When a line of the records below contains the string "gilt", copy that whole line.

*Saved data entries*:
┄┄┄┄┄┄┄┄┄┄┄┄┄┄┄┄┄┄┄┄
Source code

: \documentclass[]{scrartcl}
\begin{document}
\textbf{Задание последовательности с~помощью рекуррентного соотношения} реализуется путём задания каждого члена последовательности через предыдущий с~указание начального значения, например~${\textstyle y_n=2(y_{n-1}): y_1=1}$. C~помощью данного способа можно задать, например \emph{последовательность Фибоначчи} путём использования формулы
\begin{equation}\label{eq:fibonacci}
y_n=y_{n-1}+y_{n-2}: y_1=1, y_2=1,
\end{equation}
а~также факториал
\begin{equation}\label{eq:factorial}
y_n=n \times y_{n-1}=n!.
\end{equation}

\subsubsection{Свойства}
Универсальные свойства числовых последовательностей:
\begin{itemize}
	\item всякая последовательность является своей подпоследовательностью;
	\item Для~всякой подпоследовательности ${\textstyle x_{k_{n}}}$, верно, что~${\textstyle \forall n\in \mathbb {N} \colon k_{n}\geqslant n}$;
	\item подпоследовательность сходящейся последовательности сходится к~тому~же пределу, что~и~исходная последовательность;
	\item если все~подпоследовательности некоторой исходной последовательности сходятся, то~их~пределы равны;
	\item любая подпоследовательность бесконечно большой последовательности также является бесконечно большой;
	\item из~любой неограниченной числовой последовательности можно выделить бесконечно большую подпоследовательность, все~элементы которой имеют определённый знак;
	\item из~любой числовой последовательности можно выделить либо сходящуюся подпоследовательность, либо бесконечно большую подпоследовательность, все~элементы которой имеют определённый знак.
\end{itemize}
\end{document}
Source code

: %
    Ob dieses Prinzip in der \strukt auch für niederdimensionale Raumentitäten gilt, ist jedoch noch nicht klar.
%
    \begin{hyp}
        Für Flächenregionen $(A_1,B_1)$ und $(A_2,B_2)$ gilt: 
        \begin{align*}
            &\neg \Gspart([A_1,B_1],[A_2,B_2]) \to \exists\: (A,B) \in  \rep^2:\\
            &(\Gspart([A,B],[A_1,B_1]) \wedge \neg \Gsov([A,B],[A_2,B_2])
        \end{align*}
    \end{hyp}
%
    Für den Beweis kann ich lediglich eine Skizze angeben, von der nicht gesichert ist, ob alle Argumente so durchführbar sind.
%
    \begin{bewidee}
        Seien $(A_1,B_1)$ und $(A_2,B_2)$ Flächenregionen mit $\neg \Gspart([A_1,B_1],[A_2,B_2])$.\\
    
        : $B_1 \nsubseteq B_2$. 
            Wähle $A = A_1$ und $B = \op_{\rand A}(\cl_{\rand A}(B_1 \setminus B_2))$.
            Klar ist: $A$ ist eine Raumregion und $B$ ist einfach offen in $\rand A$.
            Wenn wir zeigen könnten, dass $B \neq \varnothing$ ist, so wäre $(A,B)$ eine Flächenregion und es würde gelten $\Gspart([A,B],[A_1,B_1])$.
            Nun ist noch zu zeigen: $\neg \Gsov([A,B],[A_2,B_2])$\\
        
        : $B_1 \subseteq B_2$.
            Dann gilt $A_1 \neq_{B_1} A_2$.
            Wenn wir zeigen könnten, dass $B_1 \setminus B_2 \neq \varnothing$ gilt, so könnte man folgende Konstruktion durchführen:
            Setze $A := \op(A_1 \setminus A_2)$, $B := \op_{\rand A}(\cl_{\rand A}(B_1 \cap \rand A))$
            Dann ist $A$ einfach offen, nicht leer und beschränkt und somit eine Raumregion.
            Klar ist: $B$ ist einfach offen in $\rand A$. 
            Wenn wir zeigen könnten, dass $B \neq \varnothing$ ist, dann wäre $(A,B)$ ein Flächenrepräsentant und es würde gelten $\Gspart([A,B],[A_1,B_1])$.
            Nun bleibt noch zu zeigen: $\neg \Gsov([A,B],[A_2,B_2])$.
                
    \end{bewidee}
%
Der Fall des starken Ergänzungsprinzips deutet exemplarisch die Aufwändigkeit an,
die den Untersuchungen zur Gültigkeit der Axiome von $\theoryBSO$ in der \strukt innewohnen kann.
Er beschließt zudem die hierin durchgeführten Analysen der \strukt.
┄┄┄┄┄┄┄┄┄┄┄┄┄┄┄┄┄┄┄┄
*Solution*:
    Ob dieses Prinzip in der \strukt auch für niederdimensionale Raumentitäten gilt, ist jedoch noch nicht klar.
        Für Flächenregionen $(A_1,B_1)$ und $(A_2,B_2)$ gilt: 
            Dann gilt $A_1 \neq_{B_1} A_2$.
            Wenn wir zeigen könnten, dass $B_1 \setminus B_2 \neq \varnothing$ gilt, so könnte man folgende Konstruktion durchführen:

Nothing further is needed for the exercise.